[1]
Christ crucified. We are so accustomed to wearing crosses and decorating with crosses and using the cross as a symbol of our faith that we can forget just how strange it is that we say that the savior of the world died on one. It just doesn’t fit with anything we’re taught by the world about how to win at something. Victims, by their very nature, aren’t also the victors. Success and power and glory come from defeating other people in battle, or by amassing armies and treasures and land, not by dying pitifully on an execution device. Priest and author Fleming Rutledge has written that until the accounts of Jesus’ death burst upon the ancient world, “no one in the history of human imagination had conceived of such a thing as the worship of a crucified man.”[2] Yet at the heart of our faith, ever since that fateful day in Jerusalem we now call “Good,” is “Christ crucified.”
It’s so important that we don’t imprison the cross behind the thick glass of museum-like religion, and only bother to bring it out this one day of the year out of a sense of obligation. It’s important that we ponder the cross, ponder our crucified Christ, even if it makes us uncomfortable – perhaps especially if it makes us uncomfortable. Christ crucified is the ultimate sign that it’s not by being some generic sort of “good person” that we will inherit eternal life with God, because the way to salvation is far bigger and harder than anything we would usually associate with “being good.” Christ crucified reveals that the world really is in as big a mess as we sometimes fear, and it will take more than human ingenuity and progress to overcome and heal it. Christ crucified is the sign that while grace may be God’s free gift to us, it was bought at a price none of us could ever have paid. Yes, Christ crucified is how we remember that all our hope really is in the power of God to save us, and the reason we call this day “Good” is because God was willing to do whatever it takes – even to the point of accepting the very worst thing humanity could do to him – in order to bring us back to him.
But to profess “Christ crucified” is not just about what happened to our Lord one particularly gruesome Friday long ago. It’s not just a statement that recognizes a historical event, nor is it simply a slogan that alludes to what sort of savior he is. It’s also a statement of who and what we are called to be, too. Because when we are baptized and anointed, we are made into little Christs – that’s literally what we mean when we call baptism a “christening” – and that means our way, our truth, and our life also passes through the cross. The road to eternity for us is by the Calvary Road. “If any want to become my followers,” Jesus once taught, “let them deny themselves and take up their cross and follow me. For those who want to save their life will lose it, and those who lose their life for my sake, and for the sake of the gospel, will save it.”

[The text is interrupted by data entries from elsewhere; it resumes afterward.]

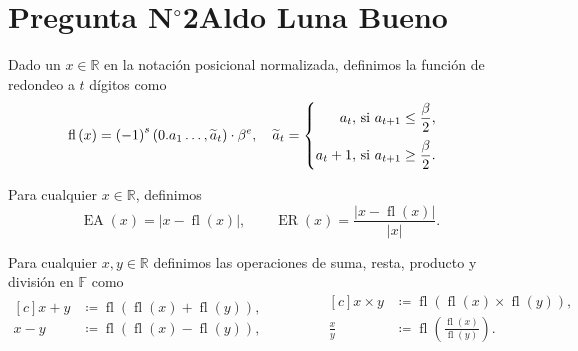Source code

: \section{Pregunta N$^{\circ}$2\qquad Aldo Luna Bueno}

\begin{frame}
	\begin{definition}[Redondeo]
		Dado un $x\in\mathbb{R}$ en la notación posicional normalizada,
		definimos la función de redondeo a $t$ dígitos como
		\begin{equation*}
			\operatorname{fl}\left(x\right)=
			{\left(-1\right)}^{s}
			\left(
			0.a_{1}\dotsc,\widetilde{a}_{t}
			\right)\cdot
			\beta^{e},\quad
			\widetilde{a}_{t}=
			\begin{cases}
				\begin{aligned}
					a_{t},
					 & \text{ si }a_{t+1}\leq\frac{\beta}{2}, \\[\baselineskip]
					a_{t}+1,
					 & \text{ si }a_{t+1}\geq\frac{\beta}{2}.
				\end{aligned}
			\end{cases}
		\end{equation*}
	\end{definition}

	\begin{definition}
		Para cualquier $x\in\mathbb{R}$, definimos
		\begin{equation*}
			\operatorname{EA}\left(x\right)=
			\left|
			x-
			\operatorname{fl}\left(x\right)\right|,\qquad
			\operatorname{ER}\left(x\right)=
			\frac{
				\left|
				x-
				\operatorname{fl}\left(x\right)\right|
			}{
				\left|
				x
				\right|
			}.
		\end{equation*}
	\end{definition}

	\begin{definition}
		Para cualquier $x,y\in\mathbb{R}$ definimos las operaciones de
		suma, resta, producto y división en $\mathbb{F}$ como
		\begin{equation*}
			\begin{aligned}[c]
				x+y & \coloneqq
				\operatorname{fl}
				\left(
				\operatorname{fl}\left(x\right)+
				\operatorname{fl}\left(y\right)
				\right),        \\
				x-y & \coloneqq
				\operatorname{fl}
				\left(
				\operatorname{fl}\left(x\right)-
				\operatorname{fl}\left(y\right)
				\right),
			\end{aligned}
			\qquad\qquad
			\begin{aligned}[c]
				x\times y   & \coloneqq
				\operatorname{fl}
				\left(
				\operatorname{fl}\left(x\right)\times
				\operatorname{fl}\left(y\right)
				\right),                \\
				\frac{x}{y} & \coloneqq
				\operatorname{fl}
				\left(
				\frac{
					\operatorname{fl}\left(x\right)
				}{
					\operatorname{fl}\left(y\right)
				}
				\right).
			\end{aligned}
		\end{equation*}
	\end{definition}
\end{frame}

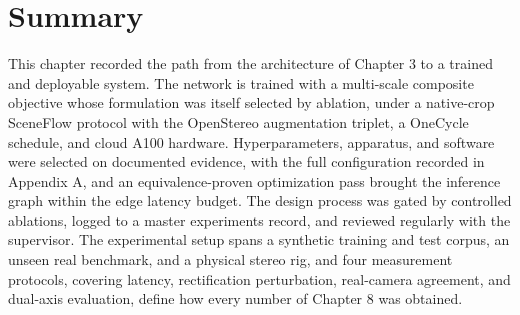 \section{Summary}
This chapter recorded the path from the architecture of Chapter 3 to a
trained and deployable system. The network is trained with a multi-scale
composite objective whose formulation was itself selected by ablation,
under a native-crop SceneFlow protocol with the OpenStereo augmentation
triplet, a OneCycle schedule, and cloud A100 hardware. Hyperparameters,
apparatus, and software were selected on documented evidence, with the
full configuration recorded in Appendix A, and an equivalence-proven
optimization pass brought the inference graph within the edge latency
budget. The design process was gated by controlled ablations, logged to a
master experiments record, and reviewed regularly with the supervisor.
The experimental setup spans a synthetic training and test corpus, an
unseen real benchmark, and a physical stereo rig, and four measurement
protocols, covering latency, rectification perturbation, real-camera
agreement, and dual-axis evaluation, define how every number of Chapter 8
was obtained.
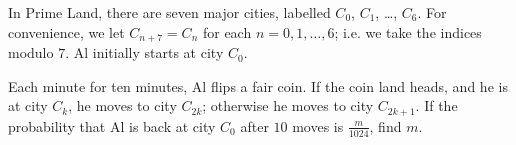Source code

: In Prime Land, there are seven major cities, labelled $C_0$, $C_1$, \dots, $C_6$. For convenience, we let $C_{n+7} = C_n$ for each $n=0,1,\dots,6$; {i.e.} we take the indices modulo $7$.  Al initially starts at city $C_0$. 

Each minute for ten minutes, Al flips a fair coin.  If the coin land heads, and he is at city $C_k$, he moves to city $C_{2k}$; otherwise he moves to city $C_{2k+1}$.  If the probability that Al is back at city $C_0$ after $10$ moves is $\frac{m}{1024}$, find $m$.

The cross, then, is more than the visual symbol of our faith, more even than the sign of the sort of God we believe in. The cross is also what we are meant to offer the world by our very lives. Because, 2,000 years later, the world still has plenty of people who are perfectly willing to nail others to crosses, but what it needs more than ever are Christians who are willing to take up their own crosses and bear that hard and holy weight of love for the sake of others. Were we to do that, well, it’s hard to even imagine how things would change.

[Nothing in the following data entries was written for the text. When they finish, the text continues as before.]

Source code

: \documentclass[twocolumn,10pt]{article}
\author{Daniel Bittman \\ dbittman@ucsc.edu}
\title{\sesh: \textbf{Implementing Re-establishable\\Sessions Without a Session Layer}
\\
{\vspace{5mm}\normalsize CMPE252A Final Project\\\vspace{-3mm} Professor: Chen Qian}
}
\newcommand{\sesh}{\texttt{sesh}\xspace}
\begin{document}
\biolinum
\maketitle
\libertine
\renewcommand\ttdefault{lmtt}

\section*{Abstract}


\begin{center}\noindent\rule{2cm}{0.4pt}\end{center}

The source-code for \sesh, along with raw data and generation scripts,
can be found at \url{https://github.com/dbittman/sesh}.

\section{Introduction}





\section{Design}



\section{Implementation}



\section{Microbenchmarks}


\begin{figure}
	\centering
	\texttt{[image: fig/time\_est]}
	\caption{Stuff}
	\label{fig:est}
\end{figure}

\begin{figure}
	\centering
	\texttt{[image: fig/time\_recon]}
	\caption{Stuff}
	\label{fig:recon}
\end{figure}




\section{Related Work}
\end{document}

Tanai Benard is a Texas educator and mother. Last year, she had to do what all parents have to do far too often in our nation these days, that is, talk to her child about school shootings. Her son, Dez, was in fifth grade then, and she was driving him to school one morning not long after the massacre in Parkland, with all her fears and concerns swirling in her mind, and as they rode along she decided to ask him whether his school was doing any lockdown drills.
“You mean active shooter drills, mom.”
“Yes,” she said.
“Yea, we’ve been doing that.”
“Well, how does it go?” she asked.
“Well, the teacher goes and closes door and locks it, and then puts black paper over the window. And then I and two other kids push a table against the door. And then all the other kids go put their backs against the back wall, and the three of us go and stand in front of them.”
Ms. Benard wanted to know, “Why the three of you? How did you get picked to stand in front?” After all, she knew he was one of only two African-American kids in the class, so she just wanted to know, how did this job come to you?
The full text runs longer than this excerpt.